I wasn’t up on many of the movies this year so people had to tell me what most of the movies were about. When someone started explaining the Dallas Buyers’ Club, I was pretty surprised to learn that someone had managed to make a movie about a topic that has been discussed by economists for a long time.
From what I’ve gathered (and from looking it up subsequently), the main premise of the Dallas Buyers’ Club is that a man with HIV whose body is having a difficult time tolerating what at that time was the only approved treatment for HIV, AZT, goes to Mexico where he gains access to a non-FDA approved drug. That drug works much better for him and so he ends up smuggling the drug from Mexico to the United States to provide it to other people with the same problem.
The people I spoke to seemed pretty shocked that the FDA would prevent people from accessing a beneficial treatment that could save their lives. This is an issue that I’ve always found interesting and was first introduced to through Milton Friedman’s book “Free to Choose.” I found a link to the chapter that discuses it here.
When I first read this a number of years ago, the thing I was most struck by was the estimate that for every year Beta blockers were available in other countries but not in the United States approximately 10,000 lives a year could have been saved.

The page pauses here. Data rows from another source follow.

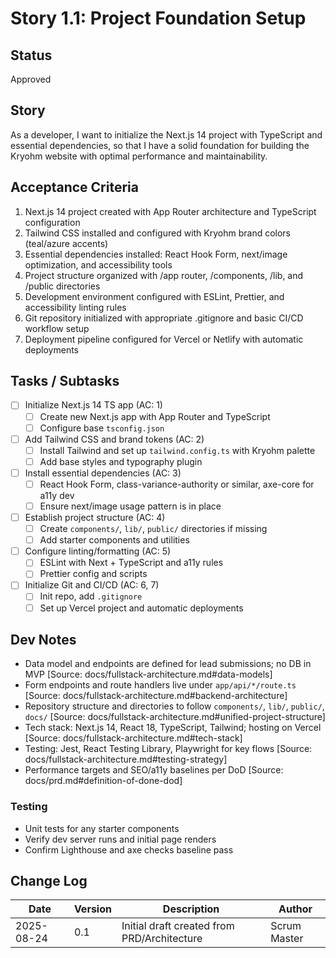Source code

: # Story 1.1: Project Foundation Setup

## Status
Approved

## Story
As a developer,
I want to initialize the Next.js 14 project with TypeScript and essential dependencies,
so that I have a solid foundation for building the Kryohm website with optimal performance and maintainability.

## Acceptance Criteria
1. Next.js 14 project created with App Router architecture and TypeScript configuration
2. Tailwind CSS installed and configured with Kryohm brand colors (teal/azure accents)
3. Essential dependencies installed: React Hook Form, next/image optimization, and accessibility tools
4. Project structure organized with /app router, /components, /lib, and /public directories
5. Development environment configured with ESLint, Prettier, and accessibility linting rules
6. Git repository initialized with appropriate .gitignore and basic CI/CD workflow setup
7. Deployment pipeline configured for Vercel or Netlify with automatic deployments

## Tasks / Subtasks
- [ ] Initialize Next.js 14 TS app (AC: 1)
  - [ ] Create new Next.js app with App Router and TypeScript
  - [ ] Configure base `tsconfig.json`
- [ ] Add Tailwind CSS and brand tokens (AC: 2)
  - [ ] Install Tailwind and set up `tailwind.config.ts` with Kryohm palette
  - [ ] Add base styles and typography plugin
- [ ] Install essential dependencies (AC: 3)
  - [ ] React Hook Form, class-variance-authority or similar, axe-core for a11y dev
  - [ ] Ensure next/image usage pattern is in place
- [ ] Establish project structure (AC: 4)
  - [ ] Create `components/`, `lib/`, `public/` directories if missing
  - [ ] Add starter components and utilities
- [ ] Configure linting/formatting (AC: 5)
  - [ ] ESLint with Next + TypeScript and a11y rules
  - [ ] Prettier config and scripts
- [ ] Initialize Git and CI/CD (AC: 6, 7)
  - [ ] Init repo, add `.gitignore`
  - [ ] Set up Vercel project and automatic deployments

## Dev Notes
- Data model and endpoints are defined for lead submissions; no DB in MVP [Source: docs/fullstack-architecture.md#data-models]
- Form endpoints and route handlers live under `app/api/*/route.ts` [Source: docs/fullstack-architecture.md#backend-architecture]
- Repository structure and directories to follow `components/`, `lib/`, `public/`, `docs/` [Source: docs/fullstack-architecture.md#unified-project-structure]
- Tech stack: Next.js 14, React 18, TypeScript, Tailwind; hosting on Vercel [Source: docs/fullstack-architecture.md#tech-stack]
- Testing: Jest, React Testing Library, Playwright for key flows [Source: docs/fullstack-architecture.md#testing-strategy]
- Performance targets and SEO/a11y baselines per DoD [Source: docs/prd.md#definition-of-done-dod]

### Testing
- Unit tests for any starter components
- Verify dev server runs and initial page renders
- Confirm Lighthouse and axe checks baseline pass

## Change Log
| Date | Version | Description | Author |
|------|---------|-------------|--------|
| 2025-08-24 | 0.1 | Initial draft created from PRD/Architecture | Scrum Master |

Of course, an overly permissive drug approval regime can cost lives too. Friedman discusses that the push for increased oversight by the FDA occurred after the famous thalidomide tragedy from 1961-1962. He ultimately concludes:
“Granted all this, may these costs not be justified by the advantage of keeping dangerous drugs off the market, of preventing a series of thalidomide disasters? The most careful empirical study of this question that has been made, by Sam Peltzman, concludes that the evidence is unambiguous: that the harm done has greatly outweighed the good. He explains his conclusion partly by noting that ‘the penalties imposed by the marketplace on sellers of ineffective drugs before 1962 seems to have been sufficient to have left little room for improvement by a regulatory agency. After all, the manufacturers of thalidomide ended up paying many tens of millions of dollars in damages –surely a strong incentive to avoid any similar episodes. Of course, mistakes will still happen— the thalidomide tragedy was one—but so will they under government regulation.”
Whether you accept Friedman’s cost-benefit analysis or not, a regulatory regime like the FDA drug approval process can lead to the perverse situation where someone doing something beneficial for society can run afoul of the law. The particular episode of this highlighted by the movie does a good job of indicating the potential human cost of over regulation. Of course, to the extent that it would have been prevented by the FDA, the thalidomide tragedy also highlights the potential cost of under regulation. It’s no wonder that making effective policy is so difficult.